Scala split string and sort data

Hi I am new in scala and I achieved following things in scala, my string contain following data
CLASS: Win32_PerfFormattedData_PerfProc_Process$$(null)|CreatingProcessID|Description|ElapsedTime|Frequency_Object|Frequency_PerfTime|Frequency_Sys100NS|HandleCount|IDProcess|IODataBytesPersec|IODataOperationsPersec|IOOtherBytesPersec|IOOtherOperationsPersec|IOReadBytesPersec|IOReadOperationsPersec|IOWriteBytesPersec|IOWriteOperationsPersec|Name|PageFaultsPersec|PageFileBytes|PageFileBytesPeak|PercentPrivilegedTime|PercentProcessorTime|PercentUserTime|PoolNonpagedBytes|PoolPagedBytes|PriorityBase|PrivateBytes|ThreadCount|Timestamp_Object|Timestamp_PerfTime|Timestamp_Sys100NS|VirtualBytes|VirtualBytesPeak|WorkingSet|WorkingSetPeak|WorkingSetPrivate$$(null)|0|(null)|8300717|0|0|0|0|0|0|0|0|0|0|0|0|0|Idle|0|0|0|100|100|0|0|0|0|0|8|0|0|0|0|0|24576|24576|24576$$(null)|0|(null)|8300717|0|0|0|578|4|0|0|0|0|0|0|0|0|System|0|114688|274432|17|0|0|0|0|8|114688|124|0|0|0|3469312|8908800|311296|5693440|61440$$(null)|4|(null)|8300717|0|0|0|42|280|0|0|0|0|0|0|0|0|smss|0|782336|884736|110|0|0|1864|10664|11|782336|3|0|0|0|5701632|19357696|1388544|1417216|700416$$(null)|372|(null)|8300715|0|0|0|1438|380|0|0|0|0|0|0|0|0|csrss|0|3624960|3747840|0|0|0|15008|157544|13|3624960|10|0|0|0|54886400|55345152|5586944|5648384|2838528$$(null)|424|(null)|8300714|0|0|0|71|432|0|0|0|0|0|0|0|0|csrss#1|0|8605696|8728576|0|0|0|8720|96384|13|8605696|9|0|0|0|50515968|50909184|7438336|9342976|4972544
now I want to find data who's value is PercentProcessorTime, ElapsedTime,.. so for this I first split above string $$ and then again split string using | and this new split string I searched string where PercentProcessorTime' presents and get Index of that string when I get string then skipped first two arrays which split from$$and get data ofPercentProcessorTime` using index , it's looks like complicated but I think following code should helps
// First split string as below
val processData = winProcessData.split("\\$\\$")
// get index here
val getIndex: Int = processData.find(part => part.contains("PercentProcessorTime"))
.map {
case getData =>
getData
} match {
case Some(s) => s.split("\\|").indexOf("PercentProcessorTime")
case None => -1
}
val getIndexOfElapsedTime: Int = processData.find(part => part.contains("ElapsedTime"))
.map {
case getData =>
getData
} match {
case Some(s) => s.split("\\|").indexOf("ElapsedTime")
case None => -1
}
// now fetch data of above index as below
for (i <- 2 to (processData.length - 1)) {
val getValues = processData(i).split("\\|")

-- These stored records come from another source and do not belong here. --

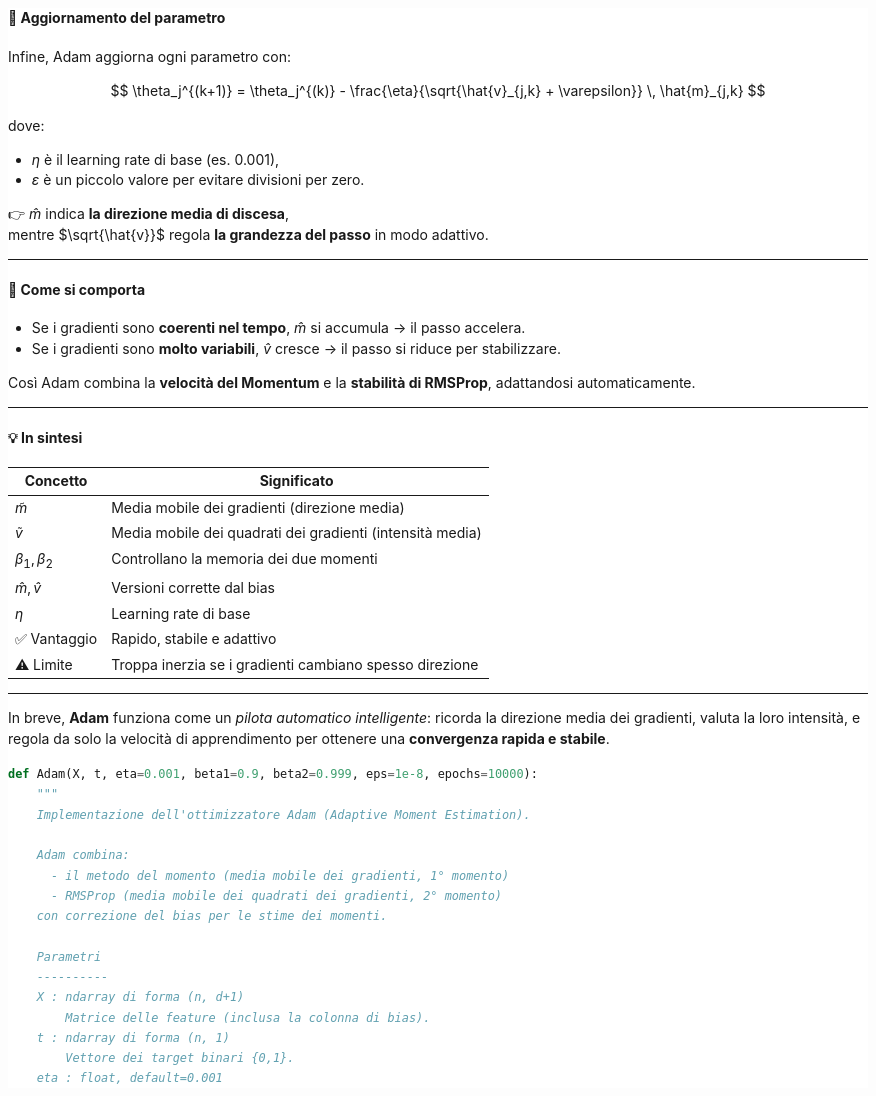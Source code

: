 #### 🔹 Aggiornamento del parametro

Infine, Adam aggiorna ogni parametro con:

$$
\theta_j^{(k+1)} = \theta_j^{(k)} - \frac{\eta}{\sqrt{\hat{v}_{j,k} + \varepsilon}} \, \hat{m}_{j,k}
$$

dove:
- $\eta$ è il learning rate di base (es. 0.001),  
- $\varepsilon$ è un piccolo valore per evitare divisioni per zero.

👉 $\hat{m}$ indica **la direzione media di discesa**,  
mentre $\sqrt{\hat{v}}$ regola **la grandezza del passo** in modo adattivo.

---

#### 🔹 Come si comporta

- Se i gradienti sono **coerenti nel tempo**, $\hat{m}$ si accumula → il passo accelera.  
- Se i gradienti sono **molto variabili**, $\hat{v}$ cresce → il passo si riduce per stabilizzare.  

Così Adam combina la **velocità del Momentum** e la **stabilità di RMSProp**, adattandosi automaticamente.

---

#### 💡 In sintesi

| Concetto | Significato |
|-----------|-------------|
| $\tilde{m}$ | Media mobile dei gradienti (direzione media) |
| $\tilde{v}$ | Media mobile dei quadrati dei gradienti (intensità media) |
| $\beta_1, \beta_2$ | Controllano la memoria dei due momenti |
| $\hat{m}, \hat{v}$ | Versioni corrette dal bias |
| $\eta$ | Learning rate di base |
| ✅ Vantaggio | Rapido, stabile e adattivo |
| ⚠️ Limite | Troppa inerzia se i gradienti cambiano spesso direzione |

---

In breve, **Adam** funziona come un *pilota automatico intelligente*: ricorda la direzione media dei gradienti, valuta la loro intensità, e regola da solo la velocità di apprendimento per ottenere una **convergenza rapida e stabile**.

```python
def Adam(X, t, eta=0.001, beta1=0.9, beta2=0.999, eps=1e-8, epochs=10000):
    """
    Implementazione dell'ottimizzatore Adam (Adaptive Moment Estimation).

    Adam combina:
      - il metodo del momento (media mobile dei gradienti, 1° momento)
      - RMSProp (media mobile dei quadrati dei gradienti, 2° momento)
    con correzione del bias per le stime dei momenti.

    Parametri
    ----------
    X : ndarray di forma (n, d+1)
        Matrice delle feature (inclusa la colonna di bias).
    t : ndarray di forma (n, 1)
        Vettore dei target binari {0,1}.
    eta : float, default=0.001
```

val getPercentProcessTime = getValues(getIndex).toFloat
val getElapsedTime = getValues(getIndexOfElapsedTime).toFloat
Logger.info("("+getPercentProcessTime+","+getElapsedTime+"),")
}
Now Problem is that using above code I was getting data of given key in index, so my output was (8300717,100),(8300717,17)(8300717,110)... Now I want sort this data using getPercentProcessTime so my output should be (8300717,110),(8300717,100)(8300717,17)...
and that data should be in lists so I will pass list to case class.
Are you find PercentProcessorTime or PercentPrivilegedTime ?
Here it is
val str = "your very long string"
val heads = Seq("PercentPrivilegedTime", "ElapsedTime")
val Array(elap, perc) = str.split("\\$\\$").tail.map(_.split("\\|"))
.transpose.filter(x => heads.contains(x.head))
//elap: Array[String] = Array(ElapsedTime, 8300717, 8300717, 8300717, 8300715, 8300714)
//perc: Array[String] = Array(PercentPrivilegedTime, 100, 17, 110, 0, 0)
val res = (elap.tail, perc.tail).zipped.toList.sortBy(-_._2.toInt)
//List[(String, String)] = List((8300717,110), (8300717,100), (8300717,17), (8300715,0), (8300714,0))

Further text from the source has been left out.